*MATERIAL FOR THE TASK*:
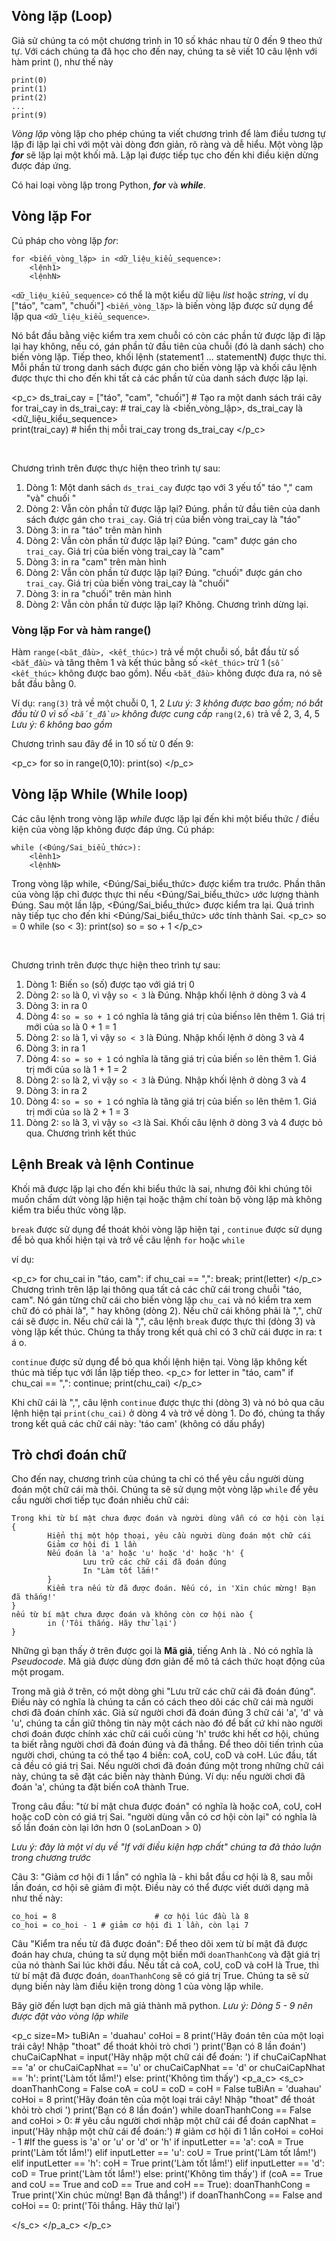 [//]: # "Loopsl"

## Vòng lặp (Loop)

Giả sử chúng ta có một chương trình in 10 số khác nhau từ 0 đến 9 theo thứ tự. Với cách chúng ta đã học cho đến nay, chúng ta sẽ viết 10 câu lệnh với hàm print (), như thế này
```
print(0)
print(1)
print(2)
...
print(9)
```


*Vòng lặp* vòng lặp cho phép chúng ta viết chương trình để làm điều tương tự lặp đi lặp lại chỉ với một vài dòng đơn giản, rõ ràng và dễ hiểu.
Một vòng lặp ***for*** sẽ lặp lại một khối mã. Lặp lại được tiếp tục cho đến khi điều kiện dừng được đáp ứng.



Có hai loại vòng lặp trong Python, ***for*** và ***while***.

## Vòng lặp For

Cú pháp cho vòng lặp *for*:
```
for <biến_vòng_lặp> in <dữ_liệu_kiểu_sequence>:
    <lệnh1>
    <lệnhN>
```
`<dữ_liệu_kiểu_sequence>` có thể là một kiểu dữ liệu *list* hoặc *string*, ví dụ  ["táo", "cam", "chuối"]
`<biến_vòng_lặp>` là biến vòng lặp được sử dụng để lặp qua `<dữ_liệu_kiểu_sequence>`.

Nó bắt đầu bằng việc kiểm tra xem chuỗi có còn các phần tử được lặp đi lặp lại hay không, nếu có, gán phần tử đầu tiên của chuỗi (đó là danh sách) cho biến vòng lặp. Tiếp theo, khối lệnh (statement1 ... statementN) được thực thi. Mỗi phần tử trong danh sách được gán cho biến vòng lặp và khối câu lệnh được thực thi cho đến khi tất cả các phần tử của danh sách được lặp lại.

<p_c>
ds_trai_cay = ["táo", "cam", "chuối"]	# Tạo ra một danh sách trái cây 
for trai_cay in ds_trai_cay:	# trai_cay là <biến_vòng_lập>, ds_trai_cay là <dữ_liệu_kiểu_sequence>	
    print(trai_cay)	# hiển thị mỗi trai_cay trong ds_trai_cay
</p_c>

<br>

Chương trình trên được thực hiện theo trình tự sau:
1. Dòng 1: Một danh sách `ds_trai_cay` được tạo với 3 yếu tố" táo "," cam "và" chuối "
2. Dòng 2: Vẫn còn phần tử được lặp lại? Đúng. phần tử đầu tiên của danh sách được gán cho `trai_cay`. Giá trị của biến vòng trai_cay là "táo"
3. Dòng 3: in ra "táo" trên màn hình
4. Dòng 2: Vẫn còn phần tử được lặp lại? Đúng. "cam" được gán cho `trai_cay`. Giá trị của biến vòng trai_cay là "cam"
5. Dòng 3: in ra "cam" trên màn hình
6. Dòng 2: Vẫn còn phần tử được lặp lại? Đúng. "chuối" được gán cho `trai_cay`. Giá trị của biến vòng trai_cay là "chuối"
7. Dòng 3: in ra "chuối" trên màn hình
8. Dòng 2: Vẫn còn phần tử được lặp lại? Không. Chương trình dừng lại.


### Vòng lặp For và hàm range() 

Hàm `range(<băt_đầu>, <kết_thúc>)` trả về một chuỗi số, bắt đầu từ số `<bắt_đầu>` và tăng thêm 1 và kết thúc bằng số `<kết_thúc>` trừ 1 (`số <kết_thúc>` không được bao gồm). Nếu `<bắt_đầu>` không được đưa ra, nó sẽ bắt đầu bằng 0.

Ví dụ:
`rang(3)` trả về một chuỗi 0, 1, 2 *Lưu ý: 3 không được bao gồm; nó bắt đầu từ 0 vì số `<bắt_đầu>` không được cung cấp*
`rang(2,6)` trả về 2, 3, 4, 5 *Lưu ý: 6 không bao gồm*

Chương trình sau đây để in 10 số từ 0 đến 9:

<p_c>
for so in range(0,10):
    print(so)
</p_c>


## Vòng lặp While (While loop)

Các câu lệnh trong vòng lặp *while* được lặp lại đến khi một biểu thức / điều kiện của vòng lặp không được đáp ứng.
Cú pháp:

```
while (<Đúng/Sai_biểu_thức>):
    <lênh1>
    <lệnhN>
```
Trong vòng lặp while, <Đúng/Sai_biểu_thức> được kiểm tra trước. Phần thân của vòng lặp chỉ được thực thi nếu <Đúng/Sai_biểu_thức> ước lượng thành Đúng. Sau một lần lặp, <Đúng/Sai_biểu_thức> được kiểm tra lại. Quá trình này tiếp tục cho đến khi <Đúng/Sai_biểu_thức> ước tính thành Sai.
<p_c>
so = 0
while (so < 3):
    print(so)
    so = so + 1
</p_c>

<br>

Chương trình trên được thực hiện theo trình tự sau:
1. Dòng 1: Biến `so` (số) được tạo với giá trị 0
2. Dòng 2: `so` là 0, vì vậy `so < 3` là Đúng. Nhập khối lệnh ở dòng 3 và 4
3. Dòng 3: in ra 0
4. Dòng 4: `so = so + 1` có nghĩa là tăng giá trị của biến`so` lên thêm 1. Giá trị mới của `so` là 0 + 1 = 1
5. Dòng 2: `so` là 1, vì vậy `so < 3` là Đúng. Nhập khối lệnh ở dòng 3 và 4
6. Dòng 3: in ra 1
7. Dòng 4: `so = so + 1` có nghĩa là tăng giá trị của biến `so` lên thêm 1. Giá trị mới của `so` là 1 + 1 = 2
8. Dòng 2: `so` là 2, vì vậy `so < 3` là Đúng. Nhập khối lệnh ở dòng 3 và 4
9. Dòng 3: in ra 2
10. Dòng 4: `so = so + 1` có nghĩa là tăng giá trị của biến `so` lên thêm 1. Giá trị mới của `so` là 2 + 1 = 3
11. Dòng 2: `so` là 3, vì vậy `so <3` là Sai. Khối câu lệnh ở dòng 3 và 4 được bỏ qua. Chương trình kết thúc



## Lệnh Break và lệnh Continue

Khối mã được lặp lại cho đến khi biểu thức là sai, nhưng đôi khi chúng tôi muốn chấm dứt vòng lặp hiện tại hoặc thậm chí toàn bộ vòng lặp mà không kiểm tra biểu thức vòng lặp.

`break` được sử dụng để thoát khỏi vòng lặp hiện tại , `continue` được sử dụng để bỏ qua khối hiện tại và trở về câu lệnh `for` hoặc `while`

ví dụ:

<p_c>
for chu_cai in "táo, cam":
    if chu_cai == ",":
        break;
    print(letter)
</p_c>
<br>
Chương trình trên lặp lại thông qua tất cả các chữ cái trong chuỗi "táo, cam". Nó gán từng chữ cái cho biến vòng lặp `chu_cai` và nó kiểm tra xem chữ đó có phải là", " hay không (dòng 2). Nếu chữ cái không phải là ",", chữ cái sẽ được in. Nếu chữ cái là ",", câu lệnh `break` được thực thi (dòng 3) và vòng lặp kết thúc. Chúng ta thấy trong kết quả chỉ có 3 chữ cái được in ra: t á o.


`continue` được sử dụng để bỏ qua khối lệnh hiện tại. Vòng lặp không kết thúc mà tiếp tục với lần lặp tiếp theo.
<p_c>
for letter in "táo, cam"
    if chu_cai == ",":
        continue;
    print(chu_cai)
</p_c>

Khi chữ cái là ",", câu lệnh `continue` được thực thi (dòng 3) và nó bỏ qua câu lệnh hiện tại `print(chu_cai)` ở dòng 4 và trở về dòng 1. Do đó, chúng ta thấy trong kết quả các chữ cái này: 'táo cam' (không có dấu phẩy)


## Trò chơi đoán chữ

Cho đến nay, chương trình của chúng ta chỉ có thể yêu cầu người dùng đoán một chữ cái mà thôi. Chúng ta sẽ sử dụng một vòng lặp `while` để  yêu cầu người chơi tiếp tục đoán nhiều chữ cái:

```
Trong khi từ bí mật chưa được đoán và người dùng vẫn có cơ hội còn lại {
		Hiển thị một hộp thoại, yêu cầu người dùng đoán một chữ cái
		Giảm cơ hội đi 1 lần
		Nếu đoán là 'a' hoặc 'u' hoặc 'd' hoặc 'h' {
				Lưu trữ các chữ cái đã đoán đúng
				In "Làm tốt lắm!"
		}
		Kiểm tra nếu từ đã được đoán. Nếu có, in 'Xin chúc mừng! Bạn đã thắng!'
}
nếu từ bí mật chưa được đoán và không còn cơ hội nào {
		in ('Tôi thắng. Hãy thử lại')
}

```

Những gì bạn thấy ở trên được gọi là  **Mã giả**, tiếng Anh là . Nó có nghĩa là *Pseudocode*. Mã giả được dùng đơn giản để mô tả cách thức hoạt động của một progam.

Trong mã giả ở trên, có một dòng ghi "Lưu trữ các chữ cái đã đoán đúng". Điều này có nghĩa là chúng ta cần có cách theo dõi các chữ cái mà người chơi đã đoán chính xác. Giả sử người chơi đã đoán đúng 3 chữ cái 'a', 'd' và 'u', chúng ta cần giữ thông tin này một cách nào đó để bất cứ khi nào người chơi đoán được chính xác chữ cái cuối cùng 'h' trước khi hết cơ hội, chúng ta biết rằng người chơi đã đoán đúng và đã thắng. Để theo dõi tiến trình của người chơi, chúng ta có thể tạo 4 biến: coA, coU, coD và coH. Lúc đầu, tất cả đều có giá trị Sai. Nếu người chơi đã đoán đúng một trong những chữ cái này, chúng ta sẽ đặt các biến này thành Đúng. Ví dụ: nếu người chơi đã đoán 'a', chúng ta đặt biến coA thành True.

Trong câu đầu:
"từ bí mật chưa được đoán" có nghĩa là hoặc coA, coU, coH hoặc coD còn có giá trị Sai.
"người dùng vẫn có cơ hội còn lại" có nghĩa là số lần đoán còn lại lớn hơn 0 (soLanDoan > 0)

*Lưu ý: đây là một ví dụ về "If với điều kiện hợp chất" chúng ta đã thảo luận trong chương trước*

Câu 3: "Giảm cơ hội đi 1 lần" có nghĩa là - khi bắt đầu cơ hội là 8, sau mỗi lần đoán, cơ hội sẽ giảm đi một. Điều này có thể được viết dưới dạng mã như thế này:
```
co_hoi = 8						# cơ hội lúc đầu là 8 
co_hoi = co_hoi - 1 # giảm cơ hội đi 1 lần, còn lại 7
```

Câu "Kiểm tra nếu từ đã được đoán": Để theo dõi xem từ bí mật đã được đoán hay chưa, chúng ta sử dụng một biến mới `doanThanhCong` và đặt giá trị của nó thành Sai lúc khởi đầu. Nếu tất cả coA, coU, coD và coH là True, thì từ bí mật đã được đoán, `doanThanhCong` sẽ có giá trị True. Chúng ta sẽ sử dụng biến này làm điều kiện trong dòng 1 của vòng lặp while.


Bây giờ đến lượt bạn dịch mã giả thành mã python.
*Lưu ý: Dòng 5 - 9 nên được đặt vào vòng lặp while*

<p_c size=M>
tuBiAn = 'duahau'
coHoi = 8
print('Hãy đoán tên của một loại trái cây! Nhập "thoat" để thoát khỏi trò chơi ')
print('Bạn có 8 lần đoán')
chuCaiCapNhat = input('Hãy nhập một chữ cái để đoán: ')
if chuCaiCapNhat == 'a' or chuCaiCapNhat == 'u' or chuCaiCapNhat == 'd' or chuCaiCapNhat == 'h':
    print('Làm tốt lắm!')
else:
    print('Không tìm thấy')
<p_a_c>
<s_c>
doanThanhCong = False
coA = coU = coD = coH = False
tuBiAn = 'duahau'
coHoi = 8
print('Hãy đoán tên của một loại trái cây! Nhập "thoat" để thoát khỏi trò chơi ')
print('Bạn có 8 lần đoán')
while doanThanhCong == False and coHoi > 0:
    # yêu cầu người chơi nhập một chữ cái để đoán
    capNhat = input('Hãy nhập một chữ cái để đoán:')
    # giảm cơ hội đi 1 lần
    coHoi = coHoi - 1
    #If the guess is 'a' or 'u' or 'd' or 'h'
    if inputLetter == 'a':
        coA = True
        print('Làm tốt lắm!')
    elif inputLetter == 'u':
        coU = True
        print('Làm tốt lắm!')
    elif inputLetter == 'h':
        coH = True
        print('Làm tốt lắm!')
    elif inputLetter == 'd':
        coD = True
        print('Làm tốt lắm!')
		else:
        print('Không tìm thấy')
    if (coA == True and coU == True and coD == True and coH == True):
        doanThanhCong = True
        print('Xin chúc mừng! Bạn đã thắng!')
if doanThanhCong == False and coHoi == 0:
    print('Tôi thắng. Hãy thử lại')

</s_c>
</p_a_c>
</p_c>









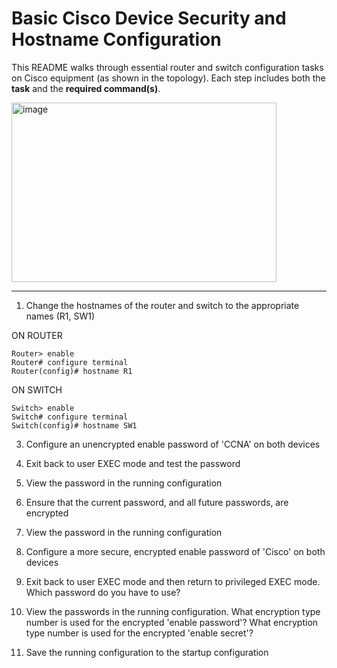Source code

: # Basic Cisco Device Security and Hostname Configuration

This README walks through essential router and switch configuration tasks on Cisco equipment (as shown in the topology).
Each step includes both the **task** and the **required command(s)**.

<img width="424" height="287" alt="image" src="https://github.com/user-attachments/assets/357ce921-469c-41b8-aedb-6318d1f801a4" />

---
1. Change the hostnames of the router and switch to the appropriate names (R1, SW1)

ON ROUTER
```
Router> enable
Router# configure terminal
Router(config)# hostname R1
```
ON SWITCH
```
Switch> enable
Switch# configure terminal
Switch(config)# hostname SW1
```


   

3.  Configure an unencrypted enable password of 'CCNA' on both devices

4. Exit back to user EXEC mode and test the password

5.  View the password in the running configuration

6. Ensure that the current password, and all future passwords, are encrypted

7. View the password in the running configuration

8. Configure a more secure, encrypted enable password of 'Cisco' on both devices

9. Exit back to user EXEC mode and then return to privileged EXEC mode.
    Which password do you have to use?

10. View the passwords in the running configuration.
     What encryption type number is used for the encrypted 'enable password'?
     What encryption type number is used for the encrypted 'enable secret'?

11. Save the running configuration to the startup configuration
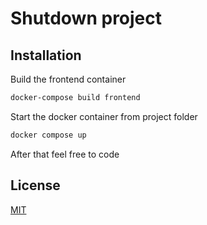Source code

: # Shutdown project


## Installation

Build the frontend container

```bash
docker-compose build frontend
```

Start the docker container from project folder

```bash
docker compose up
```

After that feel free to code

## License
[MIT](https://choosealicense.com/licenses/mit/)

*WORK REQUIRED*: When the line with "đầu bằng 0." is reached in the data above, start copying there, and copy each line exactly until the line with "## Lệnh Break và lệnh Continue" has been copied; copy nothing else.

*FINAL ANSWER*:
Hàm `range(<băt_đầu>, <kết_thúc>)` trả về một chuỗi số, bắt đầu từ số `<bắt_đầu>` và tăng thêm 1 và kết thúc bằng số `<kết_thúc>` trừ 1 (`số <kết_thúc>` không được bao gồm). Nếu `<bắt_đầu>` không được đưa ra, nó sẽ bắt đầu bằng 0.

Ví dụ:
`rang(3)` trả về một chuỗi 0, 1, 2 *Lưu ý: 3 không được bao gồm; nó bắt đầu từ 0 vì số `<bắt_đầu>` không được cung cấp*
`rang(2,6)` trả về 2, 3, 4, 5 *Lưu ý: 6 không bao gồm*

Chương trình sau đây để in 10 số từ 0 đến 9:

<p_c>
for so in range(0,10):
    print(so)
</p_c>


## Vòng lặp While (While loop)

Các câu lệnh trong vòng lặp *while* được lặp lại đến khi một biểu thức / điều kiện của vòng lặp không được đáp ứng.
Cú pháp:

```
while (<Đúng/Sai_biểu_thức>):
    <lênh1>
    <lệnhN>
```
Trong vòng lặp while, <Đúng/Sai_biểu_thức> được kiểm tra trước. Phần thân của vòng lặp chỉ được thực thi nếu <Đúng/Sai_biểu_thức> ước lượng thành Đúng. Sau một lần lặp, <Đúng/Sai_biểu_thức> được kiểm tra lại. Quá trình này tiếp tục cho đến khi <Đúng/Sai_biểu_thức> ước tính thành Sai.
<p_c>
so = 0
while (so < 3):
    print(so)
    so = so + 1
</p_c>

<br>

Chương trình trên được thực hiện theo trình tự sau:
1. Dòng 1: Biến `so` (số) được tạo với giá trị 0
2. Dòng 2: `so` là 0, vì vậy `so < 3` là Đúng. Nhập khối lệnh ở dòng 3 và 4
3. Dòng 3: in ra 0
4. Dòng 4: `so = so + 1` có nghĩa là tăng giá trị của biến`so` lên thêm 1. Giá trị mới của `so` là 0 + 1 = 1
5. Dòng 2: `so` là 1, vì vậy `so < 3` là Đúng. Nhập khối lệnh ở dòng 3 và 4
6. Dòng 3: in ra 1
7. Dòng 4: `so = so + 1` có nghĩa là tăng giá trị của biến `so` lên thêm 1. Giá trị mới của `so` là 1 + 1 = 2
8. Dòng 2: `so` là 2, vì vậy `so < 3` là Đúng. Nhập khối lệnh ở dòng 3 và 4
9. Dòng 3: in ra 2
10. Dòng 4: `so = so + 1` có nghĩa là tăng giá trị của biến `so` lên thêm 1. Giá trị mới của `so` là 2 + 1 = 3
11. Dòng 2: `so` là 3, vì vậy `so <3` là Sai. Khối câu lệnh ở dòng 3 và 4 được bỏ qua. Chương trình kết thúc



## Lệnh Break và lệnh Continue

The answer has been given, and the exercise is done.